Base10 has changed the tide and intends to invest in unnoticed entrepreneurs. The company aspires to work with companies from all over the globe to solve issues that impact 99% of the world, stepping beyond Silicon Valley.  In relation to searching for entrepreneurs, Ajao said, “We are much more likely to fund someone that actually worked for eight years on a construction site and was like, ‘you know what, I think this could be done better and maybe I can make my life easier with automation,’ rather than a Ph.D in AI out of the Stanford lab that says ‘I think construction is inefficient and it can be done without people.”

During the course of its existence, Base10 has supported a number of companies. The Pill Club, Wonolo and TokendSoft have all received backing from the VC company.
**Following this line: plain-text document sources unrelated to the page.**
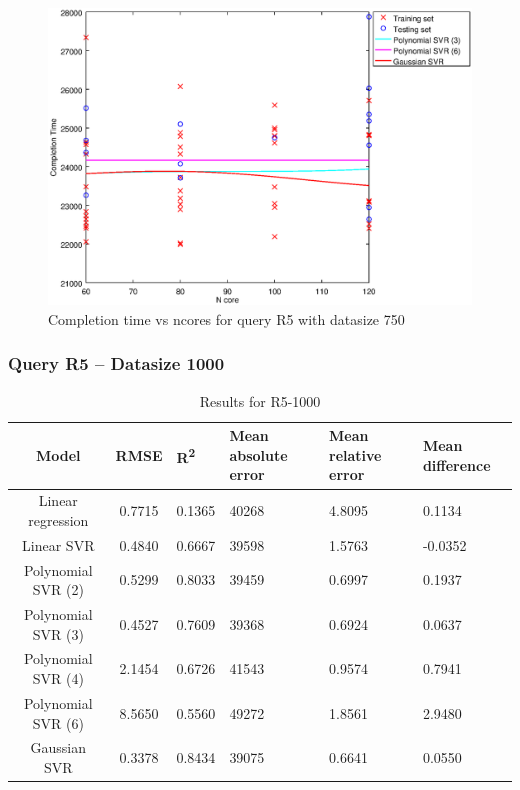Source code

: \documentclass[a4paper,11pt]{article}
\begin{document}
\begin {figure}[hbtp]
\centering
\includegraphics[width=\textwidth]{output/R5_750_LINEAR_NCORE/plot_R5_750_bestmodels.eps}
\caption{Completion time vs ncores for query R5 with datasize 750}
\label{fig:all_linear_R5_750}
\end {figure}

\newpage
\subsubsection{Query R5 -- Datasize 1000}
\begin{table}[H]
	\centering
	\begin{adjustbox}{center}
		\begin{tabular}{c | c M{1.2cm} M{2.5cm} M{2.5cm} M{1.8cm}}
			Model & RMSE & R\textsuperscript{2} & Mean absolute error & Mean relative error & Mean difference \tabularnewline
			\hline
			Linear regression & 0.7715 & 0.1365 &  40268 & 4.8095 & 0.1134 \\
			Linear SVR & 0.4840 & 0.6667 &  39598 & 1.5763 & -0.0352 \\
			Polynomial SVR (2) & 0.5299 & 0.8033 &  39459 & 0.6997 & 0.1937 \\
			Polynomial SVR (3) & 0.4527 & 0.7609 &  39368 & 0.6924 & 0.0637 \\
			Polynomial SVR (4) & 2.1454 & 0.6726 &  41543 & 0.9574 & 0.7941 \\
			Polynomial SVR (6) & 8.5650 & 0.5560 &  49272 & 1.8561 & 2.9480 \\
			Gaussian SVR & 0.3378 & 0.8434 &  39075 & 0.6641 & 0.0550 \\
		\end{tabular}
	\end{adjustbox}
	\\
	\caption{Results for R5-1000}
	\label{fig:all_linear_R5_1000}
\end{table}
\end{document}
Furthermore, Base10 invested a $63 million Series A fund in startup companies Grin and Yellow.

Base10’s success is a sign that it is possible for companies emerging from West Africa and the diaspora to receive adequate financial support.


The African Development Bank Secures Financial Deal On Wall Street

The African Development Bank (AfDB) made a deal with a New York hedge fund to form a shared accountability on the risk of losses on loans. This new, co-responsibility relationship demonstrates rising partnerships between multinational institutions.

Recently, AfDB purchased insurance on a $1 billion collection of loans from a number of investors such as the Mariner Investment Group. Achieved through a synthetic securitisation, the hedge fund will not gain the asset. Instead, it will acquire $152 million of default risk while giving a financial return.

Worldwide organisations with high credit ratings are supported by various nations and receive pressure from governments that supply financial backing to find new ways of boosting their ability to lend. The AfDB’s decision is a critical one because it lowers this necessity to hold high capital against loans, giving the Bank a greater capacity to lend. Speaking on the matter, the President of AfDB, Akinwumi Adesina, said that the deal will, “super-charge our ability to invest in urgently needed projects across Africa”. He went on to say that “It leverages our financial resources so we can have more impact, and it creates new pathways that enable long-term investors to support Africa’s development while getting excellent financial returns.”

Covering an estimate of 40 loans, the deal will be used to invest in power, transport, finance and manufacturing ventures within more than 15 African Nations.


Founder of Nigeria’s Zenith Bank Jim Ovia Inspires with New Memoir

The founder of Zenith Bank, Jim Ovia, has published a long-awaited memoir called “Africa Arise and Shine”. Offering a personal glance at his career from the early days, the memoir is packed with humble wisdom and inspiration from the self-made businessman.

As an entrepreneur, Mr Ovia is no stranger to the trials that one may face on the road to starting and sustaining a business.

Within the memoir, he wrote, “Never allow the perceptions of others to play a substantial part in your own vision of yourself and your future,” he writes. “It is imperative to rely on one’s own instincts in taking stock of one’s own capabilities, and in evaluating a new business opportunity.”

Released first in the United States by ForbesBook in South Carolina, the memoir is expected to be available in numerous languages such as French and Spanish.


Lagos to Host the African Fintech Summit

For the first time, Lagos (Nigeria) will host the African Fintech Summit.

Taking place on 8th-9th November 2018, the Summit is an important part of Africa’s expanding fintech landscape. It provides an opportunity for innovators, investors, policymakers, and significant stakeholders to discuss technologies changing finance within the continent, create new projects, and compare top practices.

The list of African capitals making an impact in the finance industry continues to grow. In the western region, capital cities such as Lagos are creating hubs which foster many industries, with fintech being one example. The Chairman of the Summit, Leland Rice, stated, “Lagos is an ideal host city; it’s an epicentre of Africa’s fintech revolution and the driving force behind the continent’s entrepreneurial spirit”.